▼

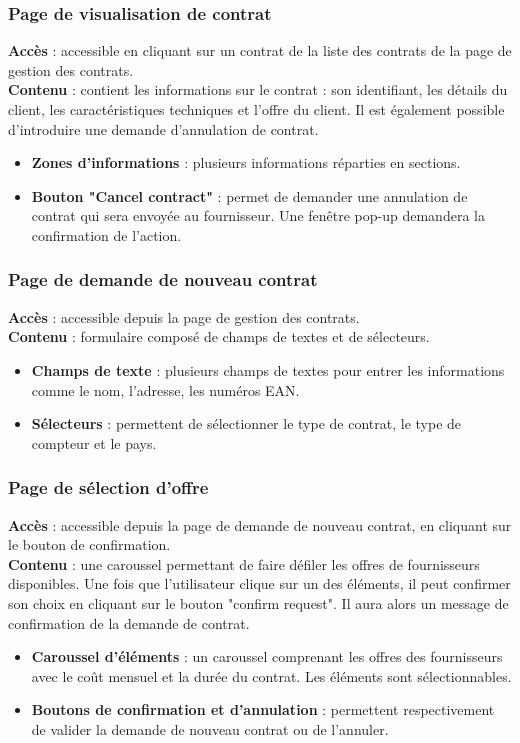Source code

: \documentclass[../rapport.tex]{subfiles}
\begin{document}
\subsubsection{Page de visualisation de contrat}
\noindent \textbf{Accès} : accessible en cliquant sur un contrat de la liste des contrats de la page de gestion des contrats. \\
\textbf{Contenu} : contient les informations sur le contrat : son identifiant, les détails du client, les caractéristiques techniques et l'offre du client. Il est également possible d'introduire une demande d'annulation de contrat.
\begin{itemize}
    \item \textbf{Zones d'informations} : plusieurs informations réparties en sections. 
    \item \textbf{Bouton "Cancel contract"} : permet de demander une annulation de contrat qui sera envoyée au fournisseur. Une fenêtre pop-up demandera la confirmation de l'action. 
\end{itemize}

\subsubsection{Page de demande de nouveau contrat}
\noindent \textbf{Accès} : accessible depuis la page de gestion des contrats. \\
\textbf{Contenu} : formulaire composé de champs de textes et de sélecteurs.
\begin{itemize}
    \item \textbf{Champs de texte} : plusieurs champs de textes pour entrer les informations comme le nom, l'adresse, les numéros EAN.
    \item \textbf{Sélecteurs} : permettent de sélectionner le type de contrat, le type de compteur et le pays.
\end{itemize}

\subsubsection{Page de sélection d'offre}
\noindent \textbf{Accès} : accessible depuis la page de demande de nouveau contrat, en cliquant sur le bouton de confirmation. \\
\textbf{Contenu} : une caroussel permettant de faire défiler les offres de fournisseurs disponibles. Une fois que l'utilisateur clique sur un des éléments, il peut confirmer son choix en cliquant sur le bouton "confirm request". Il aura alors un message de confirmation de la demande de contrat.
\begin{itemize}
    \item \textbf{Caroussel d'éléments} : un caroussel comprenant les offres des fournisseurs avec le coût mensuel et la durée du contrat. Les éléments sont sélectionnables.
    \item \textbf{Boutons de confirmation et d'annulation} : permettent respectivement de valider la demande de nouveau contrat ou de l'annuler.
\end{itemize}

\newpage
\end{document}
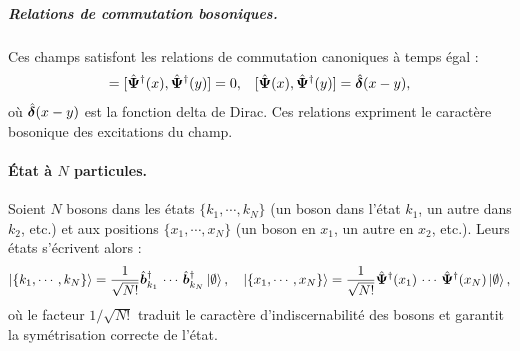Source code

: \subparagraph{Relations de commutation bosoniques.}
Ces champs satisfont les relations de commutation canoniques à temps égal :
\begin{eqnarray}
	 [ \operator{\Psi}(x),  \operator{\Psi}(y)  ]   =  [ \operator{\Psi}^\dag(x),  \operator{\Psi}^\dag(y) ]  =  0,   & & [ \operator{\Psi}(x),  \operator{\Psi}^\dagger(y) ]  =  \operator{\delta}(x - y) ,\label{chap:1:com.1}
\end{eqnarray}
où $\operator{\delta}(x - y)$ est la fonction delta de Dirac.  
Ces relations expriment le caractère bosonique des excitations du champ.

\paragraph{État à $N$ particules.} Soient $N$ bosons dans les états $\{ k_1 , \cdots , k_N \}$ (un boson dans l’état $k_1$, un autre dans $k_2$, etc.) et aux positions $\{ x_1 , \cdots , x_N \}$ (un boson en $x_1$, un autre en $x_2$, etc.). Leurs états s’écrivent alors :
\begin{eqnarray}
	\ket{ \{ k_1 , \cdots , k_N \}} = \frac{1}{\sqrt{N!}} \operator{b}_{k_1}^\dag\, \cdots \, \operator{b}_{k_N}^\dag \ket{\emptyset}, \quad \ket{\{x_1 , \cdots , x_N\}} = \frac{1}{\sqrt{N!}} \operator{\Psi}^\dag(x_1)\, \cdots \, \operator{\Psi}^\dag(x_N) \ket{\emptyset}	, \label{eq.chap.1.ket.N}
\end{eqnarray}
où le facteur \( 1/\sqrt{N!} \) traduit le caractère d’indiscernabilité des bosons et garantit la symétrisation correcte de l’état.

▲

## [EXERCISE DETAILS]
For the listing above, how many lines contain the word "gestion"? Respond with nothing but the number.

## [SOLUTION BELOW]
2